METHODS: A retrospective analysis of transplantation data from 29 cases of ALD, treated between December 2014 and April 2022, was conducted. Neurologic function scores (NFS) were assessed. The conditioning regimen was busulfan 9.6 mg/kg, cyclophosphamide 200 mg/kg, and fludarabine 90 mg/m2 (BFC). Graft-versus-host disease prophylaxis consisted of anti-human thymocyte globulin, cyclosporine A, mycophenolate mofetil, and short course of methotrexate.
RESULTS: Among the 29 cases, 14 cases (NFS = 0) were asymptomatic, and 15 (NFS ≥ 1) were symptomatic. The median age at SCT was 8 years (range: 4-16 years); the median follow-up time was 1058 days (range: 398-3092 days); 28 cases were father donors and 1 case was a grandfather donor. Hematopoietic reconstitution was successful in all patients, and all of them achieved complete donor chimerism at the time of engraftment. The leading cause of death was still primary disease progression (n = 4). Survival free of major functional disabilities was 100% in asymptomatic patients versus 66.67% in the symptomatic group (p = .018).

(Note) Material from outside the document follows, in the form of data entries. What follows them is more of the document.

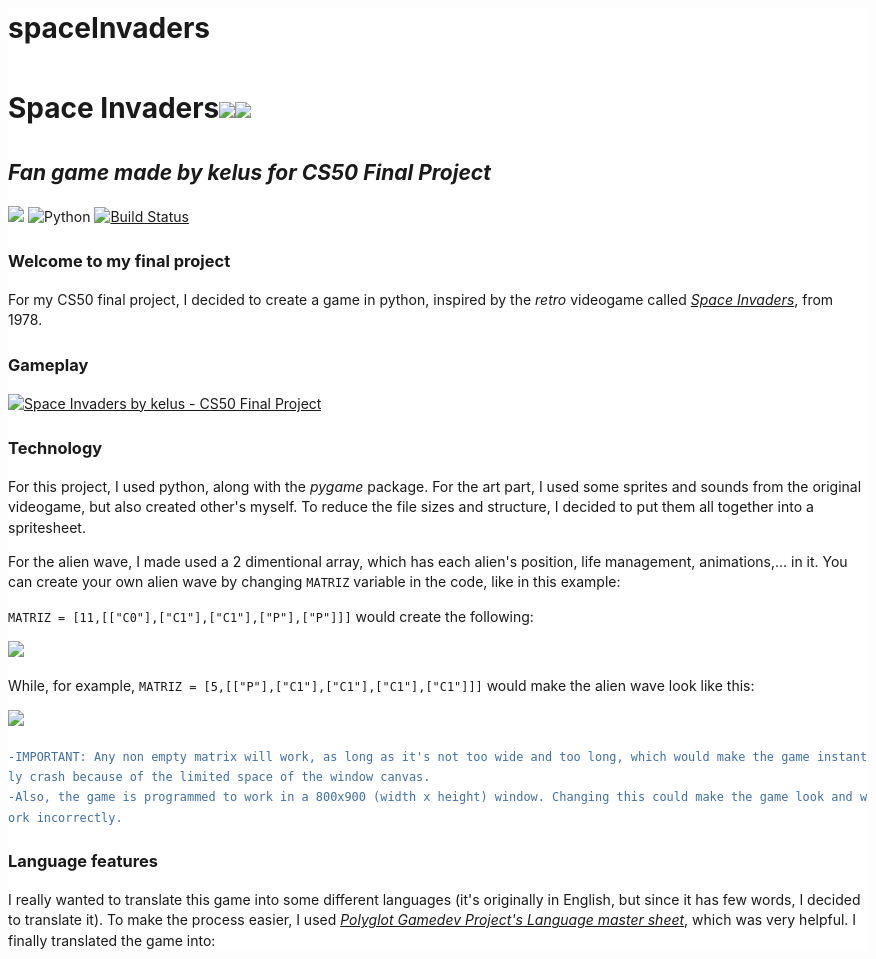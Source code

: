 # spaceInvaders
 
# Space Invaders<img src="spaceInvaders - by kelus/assets/github_images/titulo.png" width=20%><img src="spaceInvaders - by kelus/assets/github_images/cs50_logo.jpg" width=8%></img>
## _Fan game made by kelus for CS50 Final Project_
<img src="https://tasdikrahman.me/content/images/2016/1/pygame_logo.png" width=10%></img>
![Python](https://img.shields.io/badge/python-3670A0?style=for-the-badge&logo=python&logoColor=ffdd54)
[![Build Status](https://travis-ci.org/joemccann/dillinger.svg?branch=master)](https://travis-ci.org/joemccann/dillinger)

### Welcome to my final project
For my CS50 final project, I decided to create a game in python, inspired by the _retro_ videogame called [_Space Invaders_](https://es.wikipedia.org/wiki/Space_Invaders), from 1978.


### Gameplay
[![Space Invaders by kelus - CS50 Final Project](spaceInvaders%20-%20by%20kelus/assets/github_images/youtube_thumbnail.png)](https://www.youtube.com/watch?v=pLdPxFfJqLU "Space Invaders by kelus - CS50 Final Project")
### Technology
For this project, I used python, along with the _pygame_ package. For the art part, I used some sprites and sounds from the original videogame, but also created other's myself. To reduce the file sizes and structure, I decided to put them all together into a spritesheet.

For the alien wave, I made used a 2 dimentional array, which has each alien's position, life management, animations,... in it. 
You can create your own alien wave by changing `MATRIZ` variable in the code, like in this example:

`MATRIZ = [11,[["C0"],["C1"],["C1"],["P"],["P"]]]` would create the following:

<img src="spaceInvaders - by kelus/assets/github_images/matriz_0.png" width=200>

While, for example, `MATRIZ = [5,[["P"],["C1"],["C1"],["C1"],["C1"]]]` would make the alien wave look like this:

<img src="spaceInvaders - by kelus/assets/github_images/matriz_1.png" width=200>

```diff
-IMPORTANT: Any non empty matrix will work, as long as it's not too wide and too long, which would make the game instantly crash because of the limited space of the window canvas.
-Also, the game is programmed to work in a 800x900 (width x height) window. Changing this could make the game look and work incorrectly. 
```

### Language features
I really wanted to translate this game into some different languages (it's originally in English, but since it has few words, I decided to translate it).
To make the process easier, I used [_Polyglot Gamedev Project's Language master sheet_](https://docs.google.com/spreadsheets/d/17f0dQawb-s_Fd7DHgmVvJoEGDMH_yoSd8EYigrb0zmM/edit#gid=310116733), which was very helpful. I finally translated the game into:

CONCLUSIONS: BFC regimen used in haploidentical SCT was administered safely without major transplant-related complications even in symptomatic patients, and neurological symptoms were stabilized after SCT.
摘要:
目的:我们研究了单倍体相合干细胞移植(SCT)在X连锁肾上腺脑白质营养不良(ALD)患儿中的安全性和有效性。
方法:回顾性分析29例ALD患者的移植资料。在2014年12月至2022年4月期间进行了治疗。评估神经功能评分(NFS)。调理方案为白消安9.6mg/kg,环磷酰胺200mg/kg,和氟达拉滨90mg/m2(BFC)。移植物抗宿主病预防包括抗人胸腺细胞球蛋白,环孢菌素A,霉酚酸酯,和短程甲氨蝶呤。
结果:29例中,14例(NFS=0)无症状,15(NFS≥1)有症状。SCT的中位年龄为8岁(范围:4-16岁);中位随访时间为1058天(范围:398-3092天);28例为父亲捐赠者,1例为祖父捐赠者。所有患者的造血重建都是成功的,在植入时,它们都实现了完全的供体嵌合。死亡的主要原因仍然是原发性疾病进展(n=4)。无症状患者无主要功能障碍的生存率为100%,有症状组的生存率为66.67%(p=0.018)。
结论:在单倍体SCT中使用BFC方案是安全的,即使在有症状的患者中也没有重大的移植相关并发症,SCT后神经系统症状稳定。
方法:回顾性分析29例ALD患者的移植资料。在2014年12月至2022年4月期间进行了治疗。评估神经功能评分(NFS)。调理方案为白消安9.6mg/kg,环磷酰胺200mg/kg,和氟达拉滨90mg/m2(BFC)。移植物抗宿主病预防包括抗人胸腺细胞球蛋白,环孢菌素A,霉酚酸酯,和短程甲氨蝶呤。
结果:29例中,14例(NFS=0)无症状,15(NFS≥1)有症状。SCT的中位年龄为8岁(范围:4-16岁);中位随访时间为1058天(范围:398-3092天);28例为父亲捐赠者,1例为祖父捐赠者。所有患者的造血重建都是成功的,在植入时,它们都实现了完全的供体嵌合。死亡的主要原因仍然是原发性疾病进展(n=4)。无症状患者无主要功能障碍的生存率为100%,有症状组的生存率为66.67%(p=0.018)。
结论:在单倍体SCT中使用BFC方案是安全的,即使在有症状的患者中也没有重大的移植相关并发症,SCT后神经系统症状稳定。